Experimental tools may not be available in future versions of the JDK.

The JDK also comes with a complete Java Runtime Environment (JRE), usually called a private runtime, due to the fact that it is separated from the "regular" JRE and has extra contents. It consists of a Java virtual machine and all of the class libraries present in the production environment, as well as additional libraries only useful to developers, such as the internationalization libraries and the IDL libraries.
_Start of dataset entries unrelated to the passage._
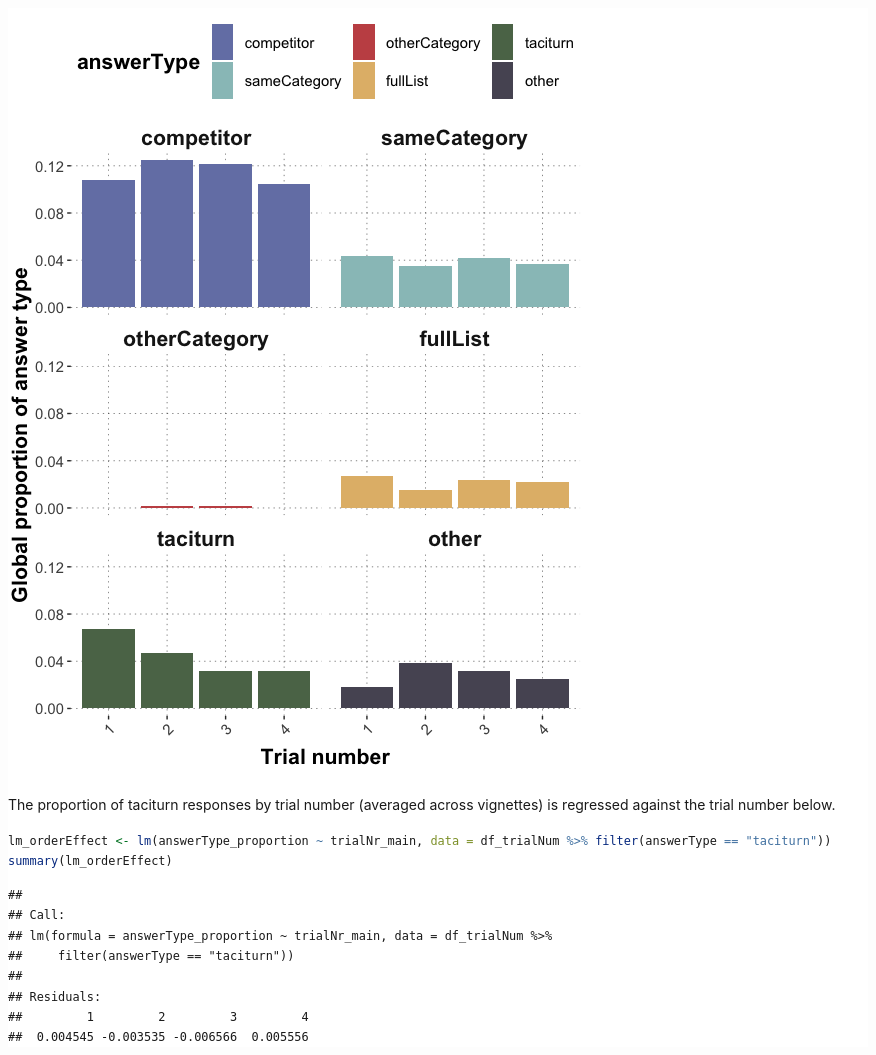 ![](05_main_free_typing_cogsci_analysis_files/figure-gfm/unnamed-chunk-14-1.png)

The proportion of taciturn responses by trial number (averaged across
vignettes) is regressed against the trial number below.

``` r
lm_orderEffect <- lm(answerType_proportion ~ trialNr_main, data = df_trialNum %>% filter(answerType == "taciturn"))
summary(lm_orderEffect)
```

    ## 
    ## Call:
    ## lm(formula = answerType_proportion ~ trialNr_main, data = df_trialNum %>% 
    ##     filter(answerType == "taciturn"))
    ## 
    ## Residuals:
    ##         1         2         3         4 
    ##  0.004545 -0.003535 -0.006566  0.005556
Copies of the JDK also include a wide selection of example programs demonstrating the use of almost all portions of the Java API.

==Other JDKs==
In addition to the most widely used JDK discussed in this article, there are other JDKs commonly available for a variety of platforms, some of which started from the Sun JDK source and some that did not. All adhere to the basic Java specifications, but often differ in explicitly unspecified areas, such as garbage collection, compilation strategies, and optimization techniques. They include:

In development or in maintenance mode:
- Azul Systems Zing, low latency JDK for Linux;
- Azul Systems / OpenJDK-based Zulu for Linux, Windows, Mac OS X, embedded and the cloud;
- GraalVM GraalVM is an advanced JDK with ahead-of-time Native Image compilation.
- OpenJDK / IcedTea;
- Aicas JamaicaVM;
- IBM J9 JDK, for AIX, Linux, Windows, MVS, OS/400, Pocket PC, z/OS;

Not being maintained or discontinued:
- Apache Harmony;
- Apple's Mac OS Runtime for Java JVM/JDK for Classic Mac OS;
- Blackdown Java - Port of Sun's JDK for Linux;
- GNU's Classpath and GCJ (The GNU Compiler for Java);
- Oracle Corporation's JRockit JDK, for Windows, Linux, and Solaris;

==See also==

- Classpath
- Java platform
- Java version history

== Notes ==
1. Although the JDK is a development kit, all its modules could be replaced by another one of a language that is compatible with the JVM and JRE, compiling its code to bytecode. There is a misunderstanding about the JDK including the JRE and JVM; the JDK usually uses both. Of course, the JDK only works with the JRE and JVM, but the JRE and JVM don’t, so the JDK is dependent on them because it communicates using bytecode. The inverse isn’t valid because the JVM and JRE don’t depend exclusively on the JDK, which is written in Java. They are independent in existence dependent of the perspective and aren’t used by the user who only executes the Java application but does not develop it.